The following discussion is an archived debate of the proposed deletion of the article below. Please do not modify it. Subsequent comments should be made on the appropriate discussion page (such as the article's talk page or in a deletion review). No further edits should be made to this page.

The result was no consensus. Stifle (talk) 08:48, 20 October 2008 (UTC)Reply[reply]

Portal Prelude[edit]

Portal Prelude (edit | talk | history | protect | delete | links | watch | logs | views) (delete) – (View log)
  • Comment Yea right. Even blogs are reliable if it by reliable sources --SkyWalker (talk) 14:11, 15 October 2008 (UTC)Reply[reply]
  • Comment I see nothing to suggest that the sources shown exercise any degree of editorial selection in respect of the reviews that they publish.

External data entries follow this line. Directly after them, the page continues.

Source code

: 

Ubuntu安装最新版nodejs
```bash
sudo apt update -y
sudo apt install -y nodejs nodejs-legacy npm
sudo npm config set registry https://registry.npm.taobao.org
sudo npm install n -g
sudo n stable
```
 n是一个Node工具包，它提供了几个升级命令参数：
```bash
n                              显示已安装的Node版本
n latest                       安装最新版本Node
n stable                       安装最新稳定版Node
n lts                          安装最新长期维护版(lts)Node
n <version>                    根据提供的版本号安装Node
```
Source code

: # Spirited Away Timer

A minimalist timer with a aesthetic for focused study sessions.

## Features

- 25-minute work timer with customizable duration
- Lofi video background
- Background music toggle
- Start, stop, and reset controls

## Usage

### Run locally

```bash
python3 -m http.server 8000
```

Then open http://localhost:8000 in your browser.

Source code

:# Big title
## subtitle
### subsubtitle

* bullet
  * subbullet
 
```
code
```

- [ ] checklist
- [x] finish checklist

As such, they are not reliable. Mayalld (talk) 14:15, 15 October 2008 (UTC)Reply[reply]
  • Planet Half-Life and GameSpy are run by IGN, itself run by News Corporation. IGN and GameSpy both exhibit editorial control, and Planet Half-Life does to an extent as well, although its more of a fan site run by IGN staff. Whether they seem bloggish to you or not, GameSpy and IGN sources are accepted as reliable sources on Wikipedia as evidenced by their near omnipresence across Wikipedia alongside GameSpot, see Wikipedia:WikiProject Video games/Sources. -- Sabre (talk) 11:41, 16 October 2008 (UTC)Reply[reply]
  • Comment Masem, I don't know what more else is needed. If they are reliable sources the article has right to be here. Their website says that Valve has contacted them.They even said that some newspaper and Channel 4 were talking about this mod. Modders deserve attention. They are doing a lot of hard work and their deserves more encouragement. Look at Valve for example they even started bringing out mods on to their distribution system. It says a lot. Seriously what is wrong is adding mod in Wikipedia?.--SkyWalker (talk) 14:16, 15 October 2008 (UTC)Reply[reply]
  • The typical video game article will have the following four sections: plot, gameplay, development, and reception. I have not played Prelude, but from what I've read and seen, there's no change in the Portal mechanics, so there is essentially nothing there. I'm not sure how much plot can be gotten into; given that it is unofficial, one has to be careful to presume that it is prelude to Portal, so there can't really be much there. Development as best I can tell can only be sourced to the developers themselves and thus this will not be a significant section. And from the reception standpoint, we're not going to have anything like sales (# of downloads maybe), but the reception itself as best I can tell is simply the levels are harder than Portal. There are notable sources for an article, yes, but I think the overall quality of such an article, pending new sources that may arise, is not good enough to have as its own article; two sentences can cover everything this article states presently in the main Portal video game article. This is the typical case with any user-generation modification of any game in terms of WP - its release may gain a brief bit of notability, but lasting notability is not guarantied (see WP:NTEMP). Not that there isn't potential for this to be more significant in the future, but given the typical pattern of user-mods, it likely won't; if it does, great, we can expand it. --MASEM 15:15, 15 October 2008 (UTC)Reply[reply]
  • Just a note, WP:NTEMP contradicts what you say: "If a subject has met the general notability guideline, there is no need to show continual coverage or interest in the topic, though subjects that do not meet the guideline at one point in time may do so as time passes and more sources come into existence". According to that, there's no such thing as temporary notability or unguaranteed lasting notability. -- Sabre (talk) 11:46, 16 October 2008 (UTC)Reply[reply]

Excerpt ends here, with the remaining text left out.